PHOTOGRAPHY: PAUL GRDINA
Everyone has preconceived notions about professionals. For instance, you don’t expect a doctor to be a smoker. You don’t expect orthodontists to have children with crooked teeth. Accountants should be able to do simple math in their heads, and carpenters ought to be able to find a stud in a wall. But what about custom-home builders? What do you expect of them?
Well, first, the concept of “custom” evokes the expectation that there is the ability to create something unique. And second, the combination of the terms “custom” and “home” automatically generates an expectation that the creation will be spectacular. For proof, you can browse through a custom-home builder’s portfolio of projects.
If you look at Jim Smith’s portfolio, the first house you would see is his own. And the descriptors of “spectacular” and “unique” only begin to tell the story.
After almost 20 years of building and renovating homes in Vancouver, Jim, the founder of Smithwood Builders, has recently completed the construction of his own family’s home in Deep Cove, a district of North Vancouver.
It is a modern 3,350-square-foot, three-storey residence that is now home for him, his wife Joanne, and their twin six-year-old boys. They bought the property, a 6,000-square-foot lot, three years ago.
So what is spectacular and unique about it? Well, there is a list of items. Jim salvaged cedar planks from the house that stood on the lot when the Smiths bought it. Built in the 1930s, the original structure was deemed to be in too poor a state to be renovated. But before tearing it down, Jim removed the cedar that covered its exterior. That’s when he discovered that the wide planks had been stamped “Haida Gwaii,” making reference to an area once called the Queen Charlotte Islands, a region of B.C. that has the biggest and best trees, he says.
The planks were used, Jim explains, to create an attractive interior feature wall that runs from the basement through to the main floor and up to the top level. With its various colour tones and textures, the wall is definitely on the list of spectacular features. “It’s a conversation piece,” Jim says humbly. You can’t miss it.
The feature wall does not stand alone though. It also serves to frame another spectacular and unique feature: the stairs – and in both directions, but for different reasons.
In one direction, from the main floor to the top level of the house, the stairs are an impressive set of floating blocks of wood. Jim says that the idea for the design was his. It consists of a single steel blade stringer, with each step made of a solid block of Douglas fir, which he cut, planed and milled himself from 12- and 16-foot-long pieces, then finished with a natural clear-coat varnish.
Not to be outdone are the stairs that run to the basement. This bank is made of a combination of concrete and wood, with each step alternating between the two materials. The visual impact gives viewers a bit of a double take. “It kind of plays a trick on you because there are two different materials,” Jim says. But definitely spectacularly unique.
Jim also bought cedar planks that he submitted to an ancient Japanese preservation process known as Shou Sugi Ban, whereby each piece is charred, making it more resistant to weathering and insects, but also giving the wood what he calls a dark “unique look.” They were used to clad the home’s exterior.
Then there is the dining room table.

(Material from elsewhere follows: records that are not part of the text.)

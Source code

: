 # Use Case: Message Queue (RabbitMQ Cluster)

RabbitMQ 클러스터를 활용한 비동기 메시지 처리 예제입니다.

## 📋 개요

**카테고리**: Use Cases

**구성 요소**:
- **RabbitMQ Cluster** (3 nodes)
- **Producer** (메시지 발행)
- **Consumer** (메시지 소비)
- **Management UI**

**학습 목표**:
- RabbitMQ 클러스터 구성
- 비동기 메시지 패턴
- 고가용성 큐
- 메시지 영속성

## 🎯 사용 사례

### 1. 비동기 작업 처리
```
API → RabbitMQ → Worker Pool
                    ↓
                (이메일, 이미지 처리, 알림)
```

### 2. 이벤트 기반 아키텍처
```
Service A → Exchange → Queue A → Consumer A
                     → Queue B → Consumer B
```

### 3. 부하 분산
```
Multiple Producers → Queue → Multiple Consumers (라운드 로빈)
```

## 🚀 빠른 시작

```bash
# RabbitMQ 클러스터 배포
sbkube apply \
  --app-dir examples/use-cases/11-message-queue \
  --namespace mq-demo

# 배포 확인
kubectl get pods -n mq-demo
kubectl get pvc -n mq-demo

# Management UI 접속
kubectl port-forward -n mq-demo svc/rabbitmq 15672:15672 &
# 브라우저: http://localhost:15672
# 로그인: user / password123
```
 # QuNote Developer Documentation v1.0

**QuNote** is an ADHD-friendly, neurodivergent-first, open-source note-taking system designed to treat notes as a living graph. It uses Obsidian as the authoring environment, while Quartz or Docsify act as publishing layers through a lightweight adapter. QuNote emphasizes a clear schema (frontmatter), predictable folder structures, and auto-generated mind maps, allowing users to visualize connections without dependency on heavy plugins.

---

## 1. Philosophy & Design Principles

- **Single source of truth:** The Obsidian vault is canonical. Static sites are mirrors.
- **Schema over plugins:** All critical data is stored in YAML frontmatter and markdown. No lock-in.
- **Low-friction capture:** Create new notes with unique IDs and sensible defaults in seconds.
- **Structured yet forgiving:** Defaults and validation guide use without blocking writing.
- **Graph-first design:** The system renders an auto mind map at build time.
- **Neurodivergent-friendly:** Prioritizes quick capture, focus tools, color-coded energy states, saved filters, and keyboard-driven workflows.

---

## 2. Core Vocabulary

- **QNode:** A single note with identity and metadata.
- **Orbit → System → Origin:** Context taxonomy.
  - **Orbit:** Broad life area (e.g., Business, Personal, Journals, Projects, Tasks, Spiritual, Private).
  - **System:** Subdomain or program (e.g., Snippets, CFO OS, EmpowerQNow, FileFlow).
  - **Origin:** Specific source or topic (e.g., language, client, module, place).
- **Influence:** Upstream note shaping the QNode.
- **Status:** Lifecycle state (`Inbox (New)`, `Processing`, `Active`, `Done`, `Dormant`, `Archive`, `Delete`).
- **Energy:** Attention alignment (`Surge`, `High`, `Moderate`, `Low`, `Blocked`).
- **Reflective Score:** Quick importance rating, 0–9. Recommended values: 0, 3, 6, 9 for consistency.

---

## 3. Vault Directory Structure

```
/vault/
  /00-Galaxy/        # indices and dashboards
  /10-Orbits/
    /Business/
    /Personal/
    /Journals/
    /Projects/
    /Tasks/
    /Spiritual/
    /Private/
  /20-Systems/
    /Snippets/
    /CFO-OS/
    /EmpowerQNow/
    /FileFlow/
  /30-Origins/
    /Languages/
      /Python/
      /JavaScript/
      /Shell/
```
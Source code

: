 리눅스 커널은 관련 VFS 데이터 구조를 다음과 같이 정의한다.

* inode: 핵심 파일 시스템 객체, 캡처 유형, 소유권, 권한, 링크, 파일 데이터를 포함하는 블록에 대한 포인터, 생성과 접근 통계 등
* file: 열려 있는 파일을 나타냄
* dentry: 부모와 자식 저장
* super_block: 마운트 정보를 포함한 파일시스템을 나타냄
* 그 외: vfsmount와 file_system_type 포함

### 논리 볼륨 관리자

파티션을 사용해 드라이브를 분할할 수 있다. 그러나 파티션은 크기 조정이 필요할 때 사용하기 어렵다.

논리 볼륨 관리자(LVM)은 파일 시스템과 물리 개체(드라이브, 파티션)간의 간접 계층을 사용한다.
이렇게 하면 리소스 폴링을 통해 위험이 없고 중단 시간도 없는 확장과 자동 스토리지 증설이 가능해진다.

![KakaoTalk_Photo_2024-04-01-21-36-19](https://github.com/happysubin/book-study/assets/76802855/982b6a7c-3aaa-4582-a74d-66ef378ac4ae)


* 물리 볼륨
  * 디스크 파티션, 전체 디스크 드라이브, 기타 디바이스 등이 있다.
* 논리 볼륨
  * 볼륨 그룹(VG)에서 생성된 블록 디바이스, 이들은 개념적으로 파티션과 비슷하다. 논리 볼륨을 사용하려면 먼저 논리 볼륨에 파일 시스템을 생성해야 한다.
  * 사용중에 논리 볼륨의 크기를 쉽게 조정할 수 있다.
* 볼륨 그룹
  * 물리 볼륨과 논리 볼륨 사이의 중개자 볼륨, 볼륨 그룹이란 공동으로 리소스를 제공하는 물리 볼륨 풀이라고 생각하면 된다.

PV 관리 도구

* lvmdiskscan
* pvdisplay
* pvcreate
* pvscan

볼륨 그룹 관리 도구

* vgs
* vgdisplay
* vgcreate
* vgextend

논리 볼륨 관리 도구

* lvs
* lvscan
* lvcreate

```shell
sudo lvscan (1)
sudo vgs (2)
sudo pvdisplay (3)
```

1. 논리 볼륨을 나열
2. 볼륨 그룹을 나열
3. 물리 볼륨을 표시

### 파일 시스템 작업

It’s custom-built by Jim, who joined two large slabs of Douglas fir – creating a surface that is eight feet long, six feet wide and three inches thick. It sits on a steel base made of two trapezoid stands: one right side up, the other inverted. “We were very happy with the way it worked out,” he says, again invoking a humble tone in response to a compliment. Spectacular and unique. Check and check.
But what is it like living there? Jim says he and his wife enjoy the flow of the house, from top to bottom, and from the deck out front to the open space in the back. “We wanted to make sure we used every room,” he says. “We wanted to see the kids, hear the kids. At this age, we wanted them to feel connected. Our intention was that we would build this to be here for at least 20 to 30 years.”
That shouldn’t be a problem. Who wouldn’t want to stay in a place that is spectacular and unique?